Demonstrators in Hong Kong flung gasoline bombs at the office of China’s state-run Xinhua news agency on Saturday night, creating a scene likened by Xinhua employees to a “war zone.”
The incident was cited by critics of the protest movement as evidence that it has its own authoritarian tendencies and is hostile to speech it disagrees with.
The South China Morning Post quoted an employee who described the attack and its aftermath:
“The ground floor glass panels were all shattered, there was lots of red paint spilled everywhere in the lobby and there was a smell of burning,” said the man, who asked not to be named as he is not authorized to speak about the incident.
“It was about 5pm, dozens of us were busy editing and filing stories when the fire alarm rang,” he said. “We were concerned because we could see from the live TV reports that our building was under attack. But we didn’t stop working immediately, thinking it was not going to be serious.”
The man said his opinion changed as he and his colleagues were exiting the building and saw the state of the lobby.
“Seeing it on TV and seeing it with your own eyes are totally different things,” he said. “This is madness right in front of you. The strong burning smell mixed with the paint smell in the air made some of us giddy.”
The man declined to say how many people were in the building on Queen’s Road East in Wan Chai when it came under attack but said some of his colleagues had relatives in the office.
Xinhua issued a statement expressing “great indignation at the barbaric acts of the mob.”
China Daily denounced it as a “rioters’ rampage” that “fed into growing concern about the deliberate suppression of the city’s long-cherished freedom of expression and the press sparked by rioters.”
“The black-clad rioters’ tactics are doomed to fail simply because their violence will encounter the full weight of the law,” China Daily declared. “Those Hong Kong residents whose lives have been disrupted by the intensifying violence of intimidation – instigated and organized by those hoping to use Hong Kong as a means to destabilize the nation – will be glad when life returns to normal.”

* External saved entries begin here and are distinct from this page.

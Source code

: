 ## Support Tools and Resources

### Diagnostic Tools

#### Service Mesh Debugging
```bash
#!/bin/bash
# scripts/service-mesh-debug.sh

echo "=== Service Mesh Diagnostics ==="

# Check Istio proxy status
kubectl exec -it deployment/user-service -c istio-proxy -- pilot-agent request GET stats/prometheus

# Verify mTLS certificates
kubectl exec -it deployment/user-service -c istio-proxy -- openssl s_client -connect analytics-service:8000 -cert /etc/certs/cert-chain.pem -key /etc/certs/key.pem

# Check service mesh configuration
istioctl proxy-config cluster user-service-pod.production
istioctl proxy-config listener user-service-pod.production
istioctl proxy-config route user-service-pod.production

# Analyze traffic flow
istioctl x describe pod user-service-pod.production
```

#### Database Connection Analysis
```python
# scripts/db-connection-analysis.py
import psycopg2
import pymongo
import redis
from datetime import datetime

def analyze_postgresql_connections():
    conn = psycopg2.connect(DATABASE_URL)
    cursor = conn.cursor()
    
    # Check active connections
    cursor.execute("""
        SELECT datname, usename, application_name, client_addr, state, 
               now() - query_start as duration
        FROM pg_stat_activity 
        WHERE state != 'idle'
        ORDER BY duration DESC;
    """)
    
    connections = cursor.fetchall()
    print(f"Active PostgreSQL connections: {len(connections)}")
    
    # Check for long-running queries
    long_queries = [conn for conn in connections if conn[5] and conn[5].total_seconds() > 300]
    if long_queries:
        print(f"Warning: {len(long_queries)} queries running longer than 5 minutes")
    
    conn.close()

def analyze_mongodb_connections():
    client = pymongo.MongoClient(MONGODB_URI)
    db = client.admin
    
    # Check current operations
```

China’s state-run Global Times quoted observers who said the attack on Xinhua was an act of “obvious defiance of the central government and mainland organizations” and an example of “persistent violence” from the protest movement.

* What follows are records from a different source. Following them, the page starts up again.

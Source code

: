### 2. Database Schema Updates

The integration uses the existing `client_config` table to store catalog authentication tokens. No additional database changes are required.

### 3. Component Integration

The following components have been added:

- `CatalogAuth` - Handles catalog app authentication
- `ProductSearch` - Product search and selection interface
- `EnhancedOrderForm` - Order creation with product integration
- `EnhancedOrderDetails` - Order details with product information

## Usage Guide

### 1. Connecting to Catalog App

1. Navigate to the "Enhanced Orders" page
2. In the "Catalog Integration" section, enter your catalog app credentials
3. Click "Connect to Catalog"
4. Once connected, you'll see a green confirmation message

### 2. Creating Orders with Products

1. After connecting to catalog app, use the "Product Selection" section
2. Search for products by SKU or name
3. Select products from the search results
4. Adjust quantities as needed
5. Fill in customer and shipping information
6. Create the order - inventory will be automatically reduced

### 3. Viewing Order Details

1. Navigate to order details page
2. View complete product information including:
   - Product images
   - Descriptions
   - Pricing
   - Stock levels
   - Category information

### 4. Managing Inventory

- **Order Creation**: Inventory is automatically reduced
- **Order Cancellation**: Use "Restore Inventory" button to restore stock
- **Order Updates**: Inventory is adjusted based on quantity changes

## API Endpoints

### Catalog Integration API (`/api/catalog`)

The Global Times predicted the incident will increase support for chief executive Carrie Lam, who is currently working on a plan with Chinese Vice Premier Han Zheng to defuse the protest movement by physically relocating as many people as possible from Hong Kong to mainland cities.

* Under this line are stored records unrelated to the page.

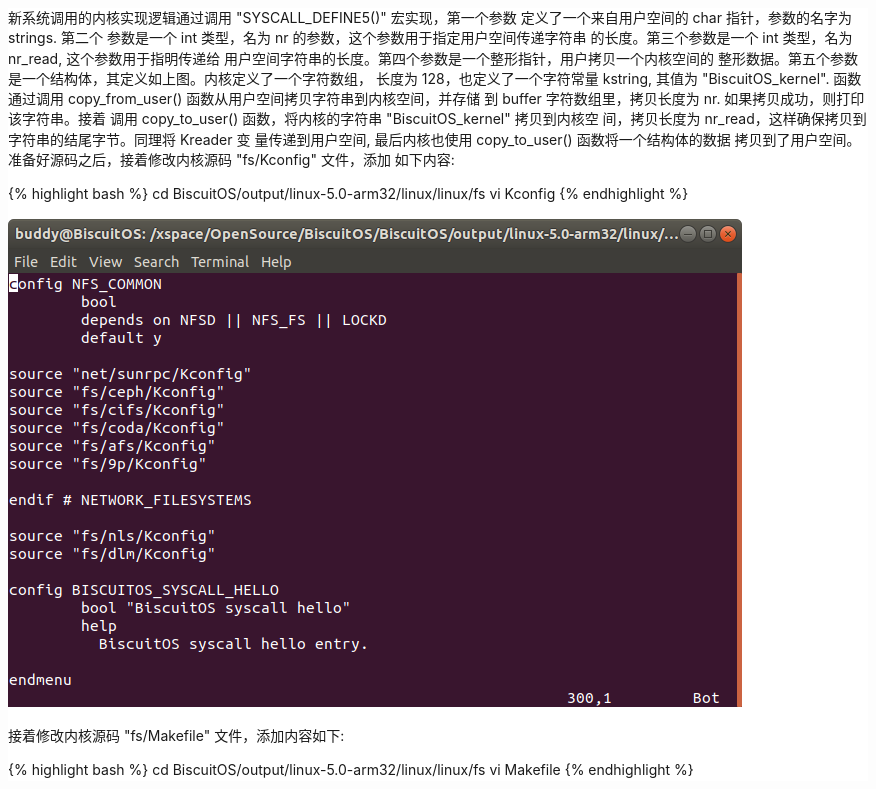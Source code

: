 新系统调用的内核实现逻辑通过调用 "SYSCALL_DEFINE5()" 宏实现，第一个参数
定义了一个来自用户空间的 char 指针，参数的名字为 strings. 第二个
参数是一个 int 类型，名为 nr 的参数，这个参数用于指定用户空间传递字符串
的长度。第三个参数是一个 int 类型，名为 nr_read, 这个参数用于指明传递给
用户空间字符串的长度。第四个参数是一个整形指针，用户拷贝一个内核空间的
整形数据。第五个参数是一个结构体，其定义如上图。内核定义了一个字符数组，
长度为 128，也定义了一个字符常量 kstring, 其值为 "BiscuitOS_kernel". 
函数通过调用 copy_from_user() 函数从用户空间拷贝字符串到内核空间，并存储
到 buffer 字符数组里，拷贝长度为 nr. 如果拷贝成功，则打印该字符串。接着
调用 copy_to_user() 函数，将内核的字符串 "BiscuitOS_kernel" 拷贝到内核空
间，拷贝长度为 nr_read，这样确保拷贝到字符串的结尾字节。同理将 Kreader 变
量传递到用户空间, 最后内核也使用 copy_to_user() 函数将一个结构体的数据
拷贝到了用户空间。准备好源码之后，接着修改内核源码 "fs/Kconfig" 文件，添加
如下内容:

{% highlight bash %}
cd BiscuitOS/output/linux-5.0-arm32/linux/linux/fs
vi Kconfig
{% endhighlight %}

![](/assets/PDB/RPI/RPI000333.png)

接着修改内核源码 "fs/Makefile" 文件，添加内容如下:

{% highlight bash %}
cd BiscuitOS/output/linux-5.0-arm32/linux/linux/fs
vi Makefile
{% endhighlight %}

“Such a move would help Hong Kong out of the current difficult situation and solve deep-rooted social problems including Hong Kong’s development within the Greater Bay Area,” the article suggested, citing comments from Tang Fei of Beijing’s Chinese Association of Hong Kong and Macao Studies.
Chinese state media were unanimous in urging Beijing to take a “tougher line” against Hong Kong protesters after the Xinhua attack, arguing they have moved beyond dissent into the ultimate political crime of “separatism.”